### Your assignment
Lines before the one containing "cat slurm-<job-number>.out" are left out; return that line and all lines after it, exactly, through the end of the records below.

Items listed in a dataset:
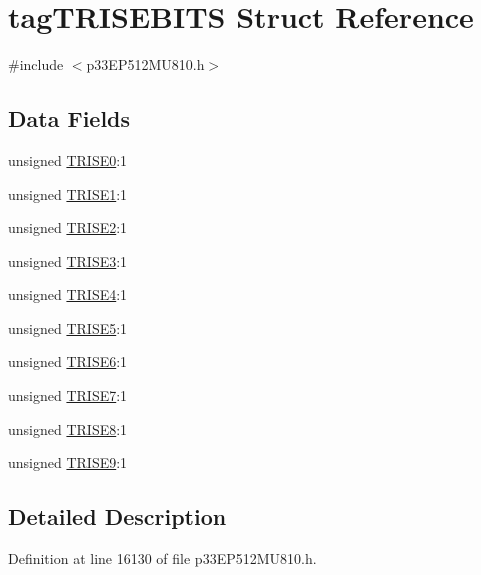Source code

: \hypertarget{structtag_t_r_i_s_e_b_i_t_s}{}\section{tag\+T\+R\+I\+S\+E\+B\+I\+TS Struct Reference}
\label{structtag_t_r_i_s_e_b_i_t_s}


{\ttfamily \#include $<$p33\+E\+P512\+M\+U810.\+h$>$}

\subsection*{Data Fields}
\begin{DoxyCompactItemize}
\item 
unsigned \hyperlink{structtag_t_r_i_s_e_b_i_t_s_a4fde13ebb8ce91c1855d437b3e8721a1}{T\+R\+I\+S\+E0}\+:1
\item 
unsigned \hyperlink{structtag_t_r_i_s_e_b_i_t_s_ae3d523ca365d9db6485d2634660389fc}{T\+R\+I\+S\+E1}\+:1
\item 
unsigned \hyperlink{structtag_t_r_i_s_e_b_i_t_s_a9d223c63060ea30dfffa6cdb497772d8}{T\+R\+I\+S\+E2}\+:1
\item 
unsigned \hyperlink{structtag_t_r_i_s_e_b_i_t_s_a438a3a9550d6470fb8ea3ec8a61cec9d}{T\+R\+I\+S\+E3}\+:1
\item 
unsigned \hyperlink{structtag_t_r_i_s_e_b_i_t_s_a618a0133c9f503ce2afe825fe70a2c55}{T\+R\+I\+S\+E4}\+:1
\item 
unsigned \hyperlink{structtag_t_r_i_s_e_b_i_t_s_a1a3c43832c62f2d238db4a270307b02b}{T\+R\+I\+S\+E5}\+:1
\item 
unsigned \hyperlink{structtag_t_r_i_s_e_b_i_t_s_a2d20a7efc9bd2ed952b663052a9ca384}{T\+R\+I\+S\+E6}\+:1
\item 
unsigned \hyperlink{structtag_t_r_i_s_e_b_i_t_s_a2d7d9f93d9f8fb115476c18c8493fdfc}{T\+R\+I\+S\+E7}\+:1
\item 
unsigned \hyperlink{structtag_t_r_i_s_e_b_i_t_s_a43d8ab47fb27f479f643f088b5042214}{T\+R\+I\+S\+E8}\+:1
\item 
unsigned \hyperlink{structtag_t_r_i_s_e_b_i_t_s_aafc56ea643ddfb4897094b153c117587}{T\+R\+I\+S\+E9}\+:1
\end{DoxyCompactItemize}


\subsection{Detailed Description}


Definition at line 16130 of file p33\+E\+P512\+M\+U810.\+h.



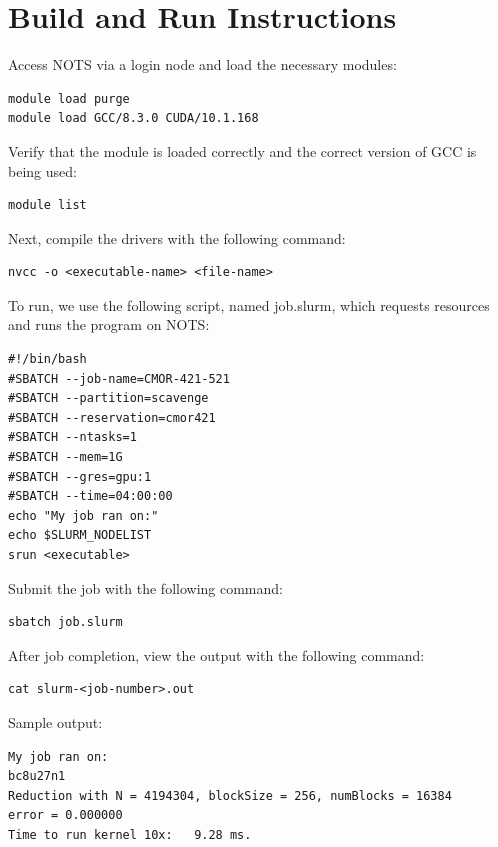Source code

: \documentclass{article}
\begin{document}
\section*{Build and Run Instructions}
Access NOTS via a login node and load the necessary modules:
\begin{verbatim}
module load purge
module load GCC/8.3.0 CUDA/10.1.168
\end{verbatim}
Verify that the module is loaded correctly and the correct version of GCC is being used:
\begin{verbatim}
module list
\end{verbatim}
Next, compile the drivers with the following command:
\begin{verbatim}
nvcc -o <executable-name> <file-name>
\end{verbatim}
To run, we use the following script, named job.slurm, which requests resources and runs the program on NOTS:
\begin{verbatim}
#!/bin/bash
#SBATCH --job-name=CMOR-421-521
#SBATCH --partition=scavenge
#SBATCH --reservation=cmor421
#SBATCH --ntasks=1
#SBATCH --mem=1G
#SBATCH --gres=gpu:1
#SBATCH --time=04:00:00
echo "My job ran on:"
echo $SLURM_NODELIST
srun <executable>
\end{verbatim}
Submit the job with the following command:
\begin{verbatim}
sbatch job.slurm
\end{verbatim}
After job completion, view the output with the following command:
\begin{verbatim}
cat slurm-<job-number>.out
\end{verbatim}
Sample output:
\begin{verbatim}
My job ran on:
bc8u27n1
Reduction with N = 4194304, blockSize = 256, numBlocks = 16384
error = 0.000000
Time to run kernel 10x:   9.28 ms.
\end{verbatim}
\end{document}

### Reply to the task
cat slurm-<job-number>.out
\end{verbatim}
Sample output:
\begin{verbatim}
My job ran on:
bc8u27n1
Reduction with N = 4194304, blockSize = 256, numBlocks = 16384
error = 0.000000
Time to run kernel 10x:   9.28 ms.
\end{verbatim}
\end{document}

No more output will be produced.